19 Citations (Scopus)

Abstract

BACKGROUND: While many preclinical models detect the analgesic activity of nonsteroidal antiinflammatory drugs (NSAIDs), the radiant heat tail-flick response has repeatedly been insensitive to this class of drugs. As the tail-flick test involves nociceptive processing at spinal circuits with supraspinal modulation, it seems reasonable to assume that the NSAIDs should not modify strong nociceptive stimuli, since the primary site of action of NSAIDs is likely to be in the periphery.
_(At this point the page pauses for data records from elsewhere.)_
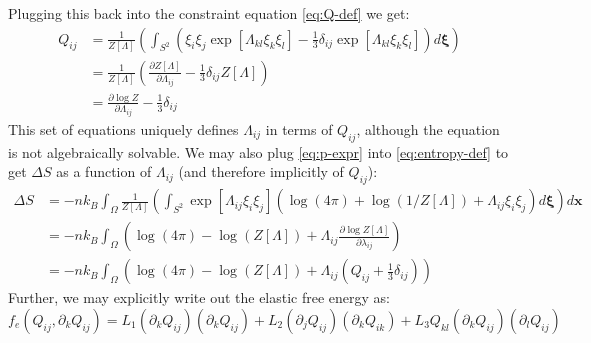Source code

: \documentclass[reqno]{article}
\begin{document}
	Plugging this back into the constraint equation \eqref{eq:Q-def} we get:
	\begin{equation}
	\begin{split}
		Q_{ij} 
		&= \frac{1}{Z[\Lambda]} \left( 
		\int_{S^2} \left( \xi_i \xi_j \exp[\Lambda_{kl} \xi_k \xi_l]
		- \tfrac13 \delta_{ij} \exp[\Lambda_{kl} \xi_k \xi_l] \right)
		d \mathbf{\xi} \right) \\
		&= \frac{1}{Z[\Lambda]} \left(
		\frac{\partial Z[\Lambda]}{\partial \Lambda_{ij}} - \tfrac13 \delta_{ij} Z[\Lambda]
		\right) \\
		&= \frac{\partial \log Z}{\partial \Lambda_{ij}} - \tfrac13 \delta_{ij}
	\end{split}
	\end{equation}
	This set of equations uniquely defines $\Lambda_{ij}$ in terms of $Q_{ij}$, although the equation is not algebraically solvable.
	We may also plug \eqref{eq:p-expr} into \eqref{eq:entropy-def} to get $\Delta S$ as a function of $\Lambda_{ij}$ (and therefore implicitly of $Q_{ij}$):
	\begin{equation}
	\begin{split}
		\Delta S
		&= -n k_B \int_{\Omega} \frac{1}{Z[\Lambda]} \left(
		\int_{S^2} \exp[\Lambda_{ij} \xi_i \xi_j]
		\left(\log(4\pi) + \log(1 / Z[\Lambda]) + \Lambda_{ij} \xi_i \xi_j\right) d \mathbf{\xi}
		\right) d\mathbf{x} \\
		&= -n k_B \int_{\Omega} \left(
		\log(4 \pi) - \log(Z[\Lambda])
		+ \Lambda_{ij} \frac{\partial \log Z[\Lambda]}{\partial \lambda_{ij}}
		\right) \\
		&= -n k_B \int_{\Omega} \left(
		\log(4 \pi) - \log(Z[\Lambda])
		+ \Lambda_{ij} \left( Q_{ij} + \tfrac13	 \delta_{ij} \right)
		\right)
	\end{split}
	\end{equation}
	Further, we may explicitly write out the elastic free energy as:
	\begin{equation}
		f_e (Q_{ij}, \partial_k Q_{ij})
		= L_1 \left(\partial_k Q_{ij}\right) \left(\partial_k Q_{ij}\right)
		+ L_2 \left(\partial_j Q_{ij}\right) \left(\partial_k Q_{ik}\right)
		+ L_3 Q_{kl} \left(\partial_k Q_{ij}\right) \left(\partial_l Q_{ij}\right)
	\end{equation}
	
\end{document}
METHODS: We injected 3-300 μg of diclofenac, dipyrone, ketorolac, lysine acetyl salicylate, and sodium salicylate intradermally into mice tails and evaluated the tail-flick response to radiant heat. These results were compared with intraperitoneally injected controls. We also evaluated the ability of naloxone to reverse the observed effects. RESULTS: Intradermal injection of each NSAID produced a dose-dependent increase in tail-flick latency. Intraperitoneal NSAIDs injection produced no antinociceptive effects. Naloxone pretreatment had no effect on the antinociceptive effects of intradermal diclofenac, ketorolac, lysine acetyl salicylate, and sodium salicylate. Naloxone completely blocked the antinociceptive effects of intradermal dipyrone. CONCLUSIONS: Local, but not systemic, administration of NSAIDs produced antinociception in the tail-flick thermal assay. The endogenous opioid system contributes to the peripheral antinociceptive effects of dipyrone, but not to that of diclofenac, ketorolac, lysine asetyl salicylate, or sodium salicylate, suggesting differences in the mechanisms of action among the NSAIDs.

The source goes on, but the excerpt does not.